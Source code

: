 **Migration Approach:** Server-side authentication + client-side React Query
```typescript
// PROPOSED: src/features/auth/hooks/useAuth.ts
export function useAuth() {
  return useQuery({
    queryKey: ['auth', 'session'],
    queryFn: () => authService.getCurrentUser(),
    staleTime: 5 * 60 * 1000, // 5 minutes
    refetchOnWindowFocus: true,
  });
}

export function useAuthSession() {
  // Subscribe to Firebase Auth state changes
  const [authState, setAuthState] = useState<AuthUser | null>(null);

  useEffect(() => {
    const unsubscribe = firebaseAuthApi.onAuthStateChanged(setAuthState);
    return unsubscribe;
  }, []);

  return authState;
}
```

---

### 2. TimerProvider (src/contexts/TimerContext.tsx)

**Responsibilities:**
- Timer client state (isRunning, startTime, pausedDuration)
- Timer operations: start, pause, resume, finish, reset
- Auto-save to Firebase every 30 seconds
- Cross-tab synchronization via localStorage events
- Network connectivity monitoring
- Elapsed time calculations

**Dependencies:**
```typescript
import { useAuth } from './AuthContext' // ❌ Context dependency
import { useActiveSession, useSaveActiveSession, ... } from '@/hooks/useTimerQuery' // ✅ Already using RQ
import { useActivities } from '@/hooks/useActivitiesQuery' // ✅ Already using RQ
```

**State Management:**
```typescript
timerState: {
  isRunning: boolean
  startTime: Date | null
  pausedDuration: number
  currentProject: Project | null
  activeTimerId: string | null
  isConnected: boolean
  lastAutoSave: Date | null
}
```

════════════════

Try it>
Would you reproduce the whole listing exactly as it stands?

Output for this task>
Source code

: **Migration Approach:** Server-side authentication + client-side React Query
```typescript
// PROPOSED: src/features/auth/hooks/useAuth.ts
export function useAuth() {
  return useQuery({
    queryKey: ['auth', 'session'],
    queryFn: () => authService.getCurrentUser(),
    staleTime: 5 * 60 * 1000, // 5 minutes
    refetchOnWindowFocus: true,
  });
}

export function useAuthSession() {
  // Subscribe to Firebase Auth state changes
  const [authState, setAuthState] = useState<AuthUser | null>(null);

  useEffect(() => {
    const unsubscribe = firebaseAuthApi.onAuthStateChanged(setAuthState);
    return unsubscribe;
  }, []);

  return authState;
}
```

---

### 2. TimerProvider (src/contexts/TimerContext.tsx)

**Responsibilities:**
- Timer client state (isRunning, startTime, pausedDuration)
- Timer operations: start, pause, resume, finish, reset
- Auto-save to Firebase every 30 seconds
- Cross-tab synchronization via localStorage events
- Network connectivity monitoring
- Elapsed time calculations

**Dependencies:**
```typescript
import { useAuth } from './AuthContext' // ❌ Context dependency
import { useActiveSession, useSaveActiveSession, ... } from '@/hooks/useTimerQuery' // ✅ Already using RQ
import { useActivities } from '@/hooks/useActivitiesQuery' // ✅ Already using RQ
```

**State Management:**
```typescript
timerState: {
  isRunning: boolean
  startTime: Date | null
  pausedDuration: number
  currentProject: Project | null
  activeTimerId: string | null
  isConnected: boolean
  lastAutoSave: Date | null
}
```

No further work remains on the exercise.